Extracted data below:
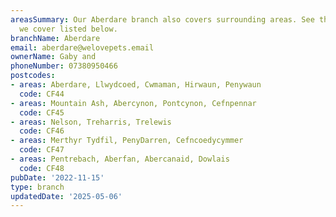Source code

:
 ```yaml
---
areasSummary: Our Aberdare branch also covers surrounding areas. See the locations
  we cover listed below.
branchName: Aberdare
email: aberdare@welovepets.email
ownerName: Gaby and
phoneNumber: 07380950466
postcodes:
- areas: Aberdare, Llwydcoed, Cwmaman, Hirwaun, Penywaun
  code: CF44
- areas: Mountain Ash, Abercynon, Pontcynon, Cefnpennar
  code: CF45
- areas: Nelson, Treharris, Trelewis
  code: CF46
- areas: Merthyr Tydfil, PenyDarren, Cefncoedycymmer
  code: CF47
- areas: Pentrebach, Aberfan, Abercanaid, Dowlais
  code: CF48
pubDate: '2022-11-15'
type: branch
updatedDate: '2025-05-06'
---
```




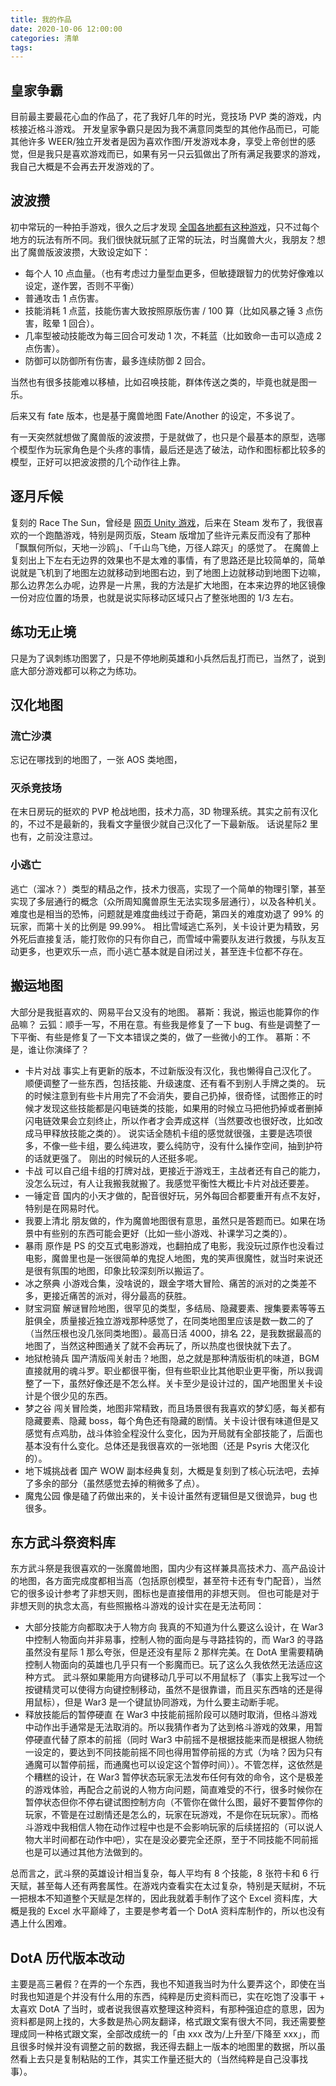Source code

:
```yaml
---
title: 我的作品
date: 2020-10-06 12:00:00
categories: 清单
tags: 
---
```


## 皇家争霸

目前最主要最花心血的作品了，花了我好几年的时光，竞技场 PVP 类的游戏，内核接近格斗游戏。
开发皇家争霸只是因为我不满意同类型的其他作品而已，可能其他许多 WEER/独立开发者是因为喜欢作图/开发游戏本身，享受上帝创世的感觉，但是我只是喜欢游戏而已，如果有另一只云狐做出了所有满足我要求的游戏，我自己大概是不会再去开发游戏的了。

## 波波攒

初中常玩的一种拍手游戏，很久之后才发现 [全国各地都有这种游戏](https://www.zhihu.com/question/27570379)，只不过每个地方的玩法有所不同。我们很快就玩腻了正常的玩法，时当魔兽大火，我朋友？想出了魔兽版波波攒，大致设定如下：

- 每个人 10 点血量。（也有考虑过力量型血更多，但敏捷跟智力的优势好像难以设定，遂作罢，否则不平衡）
- 普通攻击 1 点伤害。
- 技能消耗 1 点蓝，技能伤害大致按照原版伤害 / 100 算（比如风暴之锤 3 点伤害，眩晕 1 回合）。
- 几率型被动技能改为每三回合可发动 1 次，不耗蓝（比如致命一击可以造成 2 点伤害）。
- 防御可以防御所有伤害，最多连续防御 2 回合。

当然也有很多技能难以移植，比如召唤技能，群体传送之类的，毕竟也就是图一乐。

后来又有 fate 版本，也是基于魔兽地图 Fate/Another 的设定，不多说了。

有一天突然就想做了魔兽版的波波攒，于是就做了，也只是个最基本的原型，选哪个模型作为玩家角色是个头疼的事情，最后还是选了破法，动作和图标都比较多的模型，正好可以把波波攒的几个动作往上靠。

## 逐月斥候

复刻的 Race The Sun，曾经是 [网页 Unity 游戏](http://wanga.me/25212)，后来在 Steam 发布了，我很喜欢的一个跑酷游戏，特别是网页版，Steam 版增加了些许元素反而没有了那种「飘飘何所似，天地一沙鸥」、「千山鸟飞绝，万径人踪灭」的感觉了。
在魔兽上复刻出上下左右无边界的效果也不是太难的事情，有了思路还是比较简单的，简单说就是飞机到了地图左边就移动到地图右边，到了地图上边就移动到地图下边嘛，那么边界怎么办呢，边界是一片黑，我的方法是扩大地图，在本来边界的地区镜像一份对应位置的场景，也就是说实际移动区域只占了整张地图的 1/3 左右。

## 练功无止境

只是为了讽刺练功图罢了，只是不停地刷英雄和小兵然后乱打而已，当然了，说到底大部分游戏都可以称之为练功。

## 汉化地图

### 流亡沙漠

忘记在哪找到的地图了，一张 AOS 类地图，

### 灭杀竞技场

在末日房玩的挺欢的 PVP 枪战地图，技术力高，3D 物理系统。其实之前有汉化的，不过不是最新的，我看文字量很少就自己汉化了一下最新版。
话说星际2 里也有，之前没注意过。

### 小逃亡

逃亡（溜冰？）类型的精品之作，技术力很高，实现了一个简单的物理引擎，甚至实现了多层通行的概念（众所周知魔兽原生无法实现多层通行），以及各种机关。
难度也是相当的恐怖，问题就是难度曲线过于奇葩，第四关的难度劝退了 99% 的玩家，而第十关的比例是 99.99%。
相比雪域逃亡系列，关卡设计更为精致，另外死后直接复活，能打败你的只有你自己，而雪域中需要队友进行救援，与队友互动更多，也更欢乐一点，而小逃亡基本就是自闭过关，甚至连卡位都不存在。

## 搬运地图

大部分是我挺喜欢的、网易平台又没有的地图。
慕斯：我说，搬运也能算你的作品嘛？
云狐：顺手一写，不用在意。有些我是修复了一下 bug、有些是调整了一下平衡、有些是修复了一下文本错误之类的，做了一些微小的工作。
慕斯：不是，谁让你演绎了？

- 卡片对战
事实上有更新的版本，不过新版没有汉化，我也懒得自己汉化了。
顺便调整了一些东西，包括技能、升级速度、还有看不到别人手牌之类的。
玩的时候注意到有些卡片用完了不会消失，要自己扔掉，很奇怪，试图修正的时候才发现这些技能都是闪电链类的技能，如果用的时候立马把他扔掉或者删掉闪电链效果会立刻终止，所以作者才会弄成这样（当然要改也很好改，比如改成马甲释放技能之类的）。
说实话全随机卡组的感觉就很强，主要是选项很多，不像一些卡组，要么纯进攻，要么纯防守，没有什么操作空间，抽到护符的话就更强了。
刚出的时候玩的人还挺多呢。
- 卡战
可以自己组卡组的打牌对战，更接近于游戏王，主战者还有自己的能力，没怎么玩过，有人让我搬我就搬了。我感觉平衡性大概比卡片对战还要差。
- 一锤定音
国内的小天才做的，配音很好玩，另外每回合都要重开有点不友好，特别是在网易时代。
- 我要上清北
朋友做的，作为魔兽地图很有意思，虽然只是答题而已。如果在场景中有些别的东西可能会更好（比如一些小游戏、补课学习之类的）。
- 暴雨
原作是 PS 的交互式电影游戏，也翻拍成了电影，我没玩过原作也没看过电影，魔兽里也是一张很简单的鬼捉人地图，鬼的笑声很魔性，就当时来说还是很有氛围的地图，印象比较深刻所以搬运了。
- 冰之祭典
小游戏合集，没啥说的，跟金字塔大冒险、痛苦的派对的之类差不多，更接近痛苦的派对，得分最高的获胜。
- 财宝洞窟
解谜冒险地图，很罕见的类型，多结局、隐藏要素、搜集要素等等五脏俱全，质量接近独立游戏那种感觉了，在同类地图里应该是数一数二的了（当然压根也没几张同类地图）。最高日活 4000，排名 22，是我数据最高的地图了，当然这种图通关了就不会再玩了，所以热度也很快就下去了。
- 地狱枪骑兵
国产清版闯关射击？地图，总之就是那种清版街机的味道，BGM 直接就用的魂斗罗。职业都很平衡，但有些职业比其他职业更平衡，所以我调整了一下，虽然好像还是不怎么样。关卡至少是设计过的，国产地图里关卡设计是个很少见的东西。
- 梦之谷
闯关冒险类，地图非常精致，而且场景很有我喜欢的梦幻感，每关都有隐藏要素、隐藏 boss，每个角色还有隐藏的剧情。关卡设计很有味道但是又感觉有点鸡肋，战斗体验全程没什么变化，因为开局就有全部技能了，后面也基本没有什么变化。总体还是我很喜欢的一张地图（还是 Psyris 大佬汉化的）。
- 地下城挑战者
国产 WOW 副本经典复刻，大概是复刻到了核心玩法吧，去掉了多余的部分（虽然感觉去掉的稍微多了点）。
- 魔鬼公园
像是磕了药做出来的，关卡设计虽然有逻辑但是又很诡异，bug 也很多。

## 东方武斗祭资料库

东方武斗祭是我很喜欢的一张魔兽地图，国内少有这样兼具高技术力、高产品设计的地图，各方面完成度都相当高（包括原创模型，甚至符卡还有专门配音），当然它的很多设计参考了非想天则，图标也是直接借用的非想天则。
但也可能是对于非想天则的执念太高，有些照搬格斗游戏的设计实在是无法苟同：

- 大部分技能方向都取决于人物方向
我真的不知道为什么要这么设计，在 War3 中控制人物面向并非易事，控制人物的面向是与寻路挂钩的，而 War3 的寻路虽然没有星际 1 那么夸张，但是还没有星际 2 那样完美。在 DotA 里需要精确控制人物面向的英雄也几乎只有一个影魔而已。玩了这么久我依然无法适应这种方式。
武斗祭如果能用方向键移动几乎可以不用鼠标了（事实上我写过一个按键精灵可以使得方向键控制移动，虽然不是很靠谱，而且买东西啥的还是得用鼠标），但是 War3 是一个键鼠协同游戏，为什么要主动断手呢。
- 释放技能后的暂停硬直
在 War3 中技能前摇阶段可以随时取消，但格斗游戏中动作出手通常是无法取消的。所以我猜作者为了达到格斗游戏的效果，用暂停硬直代替了原本的前摇（同时 War3 中前摇不是根据技能来而是根据人物统一设定的，要达到不同技能前摇不同也得用暂停前摇的方式（为啥？因为只有通魔可以暂停前摇，而通魔也可以设定这个暂停时间））。不管怎样，这依然是个糟糕的设计，在 War3 暂停状态玩家无法发布任何有效的命令，这个是极差的游戏体验，再配合之前说的人物方向问题，简直难受的不行，很多时候你在暂停状态但你不停右键试图控制方向（不管你在做什么图，最好不要暂停你的玩家，不管是在过剧情还是怎么的，玩家在玩游戏，不是你在玩玩家）。而格斗游戏中我相信人物在动作过程中也是不会影响玩家的后续搓招的（可以说人物大半时间都在动作中吧），实在是没必要完全还原，至于不同技能不同前摇也是可以通过其他方法做到的。

总而言之，武斗祭的英雄设计相当复杂，每人平均有 8 个技能，8 张符卡和 6 行天赋，甚至每人还有两套属性。在游戏内查看实在太过复杂，特别是天赋树，不玩一把根本不知道整个天赋是怎样的，因此我就着手制作了这个 Excel 资料库，大概是我的 Excel 水平巅峰了，主要是参考着一个 DotA 资料库制作的，所以也没有遇上什么困难。

## DotA 历代版本改动

主要是高三暑假？在弄的一个东西，我也不知道我当时为什么要弄这个，即使在当时我也知道是个并没有什么用的东西，纯粹是历史资料而已，实在吃饱了没事干 + 太喜欢 DotA 了当时，或者说我很喜欢整理这种资料，有那种强迫症的意思，因为资料都是网上找的，大多数是热心网友翻译，格式跟文案有很大不同，我还需要整理成同一种格式跟文案，全部改成统一的「由 xxx 改为/上升至/下降至 xxx」，而且很多时候并没有调整之前的数据，我还得去翻上一版本的地图里的数据，所以虽然看上去只是复制粘贴的工作，其实工作量还挺大的（当然纯粹是自己没事找事）。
End of Extracted data.
The task: If a line of the data holds the string "DotA", list it.

Finished task:
我真的不知道为什么要这么设计，在 War3 中控制人物面向并非易事，控制人物的面向是与寻路挂钩的，而 War3 的寻路虽然没有星际 1 那么夸张，但是还没有星际 2 那样完美。在 DotA 里需要精确控制人物面向的英雄也几乎只有一个影魔而已。玩了这么久我依然无法适应这种方式。
总而言之，武斗祭的英雄设计相当复杂，每人平均有 8 个技能，8 张符卡和 6 行天赋，甚至每人还有两套属性。在游戏内查看实在太过复杂，特别是天赋树，不玩一把根本不知道整个天赋是怎样的，因此我就着手制作了这个 Excel 资料库，大概是我的 Excel 水平巅峰了，主要是参考着一个 DotA 资料库制作的，所以也没有遇上什么困难。
## DotA 历代版本改动
主要是高三暑假？在弄的一个东西，我也不知道我当时为什么要弄这个，即使在当时我也知道是个并没有什么用的东西，纯粹是历史资料而已，实在吃饱了没事干 + 太喜欢 DotA 了当时，或者说我很喜欢整理这种资料，有那种强迫症的意思，因为资料都是网上找的，大多数是热心网友翻译，格式跟文案有很大不同，我还需要整理成同一种格式跟文案，全部改成统一的「由 xxx 改为/上升至/下降至 xxx」，而且很多时候并没有调整之前的数据，我还得去翻上一版本的地图里的数据，所以虽然看上去只是复制粘贴的工作，其实工作量还挺大的（当然纯粹是自己没事找事）。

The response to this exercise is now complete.